Canon Super Telephotos - A Second Look

Way back in December, I had the pleasure of getting to test drive two of Canon's behemoth super telephoto lenses: the Canon 400mm f2.8 II and the Canon 600mm f4 II.  My initial findings were more favourable towards the 600mm, but I left off that review boasting that I had just opened a shiny new box with another 400mm to test (in the hopes that it was a sharper copy of the lens and would give me a more accurate read on the 400mm when compared to the 600mm) and that I'd get back to all of you with the results of said tests after the holidays.

Battle of the Behemoths -- the Canon 400mm f2.8 II vs the Canon 600mm f4 II

Well, guess what?  It's WAAAAY past the holidays and I've long since returned that second sexy 400mm to Canon Canada (a few tears may have been shed).

So what did I buy?  Which lens did I like best?  Did I re-mortgage my house and get both?   And will the Canucks win the Cup this year? [Editor's Note: Neither yet, the 600, no but I might still, and YES]

This time around, I got to put the 400mm f.28 II into some serious action, as I lucked out on finding a bull moose and some mountain goats that were willing to pose repeatedly for me.

Canon EOS 5D III w/ 400mm lens at ISO 800, 1/400th, f5 (hand-held)

With the moose, I found it incredibly easy to just grab the 400mm lens and 'go', hiking out to where the bull moose was browsing on willows. Sans tripod, I had no problem getting sharp shots from 1/320th to 1/500th of a second with a variety of apertures.

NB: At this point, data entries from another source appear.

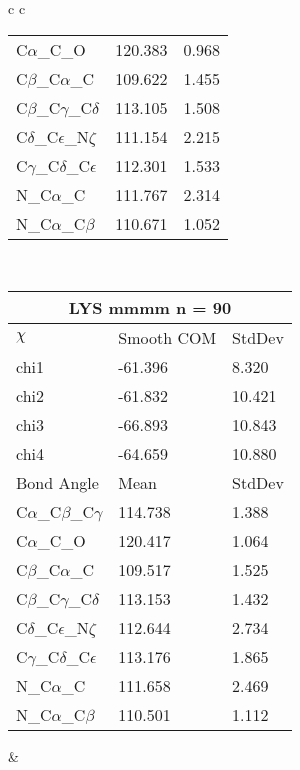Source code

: \begin{longtable}{ c c }
\begin{tabular}{ l l l }
  C$\alpha$\_C\_O & 120.383 & 0.968\\
  C$\beta$\_C$\alpha$\_C & 109.622 & 1.455\\
  C$\beta$\_C$\gamma$\_C$\delta$ & 113.105 & 1.508\\
  C$\delta$\_C$\epsilon$\_N$\zeta$ & 111.154 & 2.215\\
  C$\gamma$\_C$\delta$\_C$\epsilon$ & 112.301 & 1.533\\
  N\_C$\alpha$\_C & 111.767 & 2.314\\
  N\_C$\alpha$\_C$\beta$ & 110.671 & 1.052\\
  \bottomrule
  \end{tabular}
  \\
  \begin{tabular}{ l l l }
  \toprule
  \multicolumn{3}{c}{LYS \textbf{mmmm} n = 90} \\ \toprule
  $\chi$       & Smooth COM & StdDev \\ \midrule
  chi1 & -61.396 & 8.320 \\ 
  chi2 & -61.832 & 10.421 \\ 
  chi3 & -66.893 & 10.843 \\ 
  chi4 & -64.659 & 10.880 \\ \midrule
  Bond Angle   & Mean     & StdDev \\ \midrule
  C$\alpha$\_C$\beta$\_C$\gamma$ & 114.738 & 1.388\\
  C$\alpha$\_C\_O & 120.417 & 1.064\\
  C$\beta$\_C$\alpha$\_C & 109.517 & 1.525\\
  C$\beta$\_C$\gamma$\_C$\delta$ & 113.153 & 1.432\\
  C$\delta$\_C$\epsilon$\_N$\zeta$ & 112.644 & 2.734\\
  C$\gamma$\_C$\delta$\_C$\epsilon$ & 113.176 & 1.865\\
  N\_C$\alpha$\_C & 111.658 & 2.469\\
  N\_C$\alpha$\_C$\beta$ & 110.501 & 1.112\\
  \bottomrule
  \end{tabular}
  &
  \\
  
\end{longtable}    

\newpage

Unprocessed, unsharpened jpg of a 100% crop of the vertical image above.

Similarly, with the mountain goats, the sharpness was superb from f2.8 all the way to f10 while shooting without teleconverters, both hand-held, off a beanbag, and off a tripod.

Canon EOS 5D III w/ 400mm at ISO 800, 1/1000th at f8

Unprocessed, slightly sharpened jpg of a 100% crop of the horizontal image above

As a result of my testing, I was happy to conclude this time around that the 400mm f2.8 II lens was just as sharp as the 600mm lens I had tested before Christmas.

However, with teleconverters on, things got a little more 'iffy' as far as the 400mm lens was concerned.  While I had hoped again that it would shine with them on and that I'd at least be able to get sharp, useable shots with the 1.4x TC at f4 or f4.5 and the 2x TC at f5.6 or 6.3, I found that neither TC was as sharp on the 400 2.8 as they were on the 600 f4.

That's not to say that I didn't get sharp shots with either TC, because I did.  Unfortunately, they just weren't as consistently sharp as the 600mm lens with teleconverters was and they still weren't quite as crisp:

Canon 400mm f2.8 II lens w/ a 1.4x III TC, 1/3200th at f4 -- a 'sharp' shot, not perfect, but very useable


Canon 400mm f2.8 II lens w/ a 1.4x III TC, 1/3200th at f4 -- a more typical shot, not very sharp at all and unuseable

At f4.5 with the 1.4x TC, things got sharper, but I still wasn't impressed with the rate of sharp vs unsharp shots

At f5.6 with the 2X TC, acceptable results, but not as sharp as the 600 with the 1.4X TC

Slightly sharper at f6.3, but again, not as sharp as the 600mm is with the 1.4x TC

I was able to get a friend to test his 400mm 2.8 II over in New Zealand (a big thank you to Marcus Schoo) with and without teleconverters, and he came to the same conclusion as I did regarding the Canon 400mm f2.8 II lens: it is a beautifully, sharp lens on its own from f2.8 to f11 (I didn't test it beyond f11).  However, it's not as sharp with the teleconverters on, and perhaps more importantly, it's often noticeably not as sharp (I think we all expect that images with our teleconverters aren't going to be as sharp as with the lens on its own, but it's usually a fairly minimal difference -- in many cases with the 400, it was not minimal).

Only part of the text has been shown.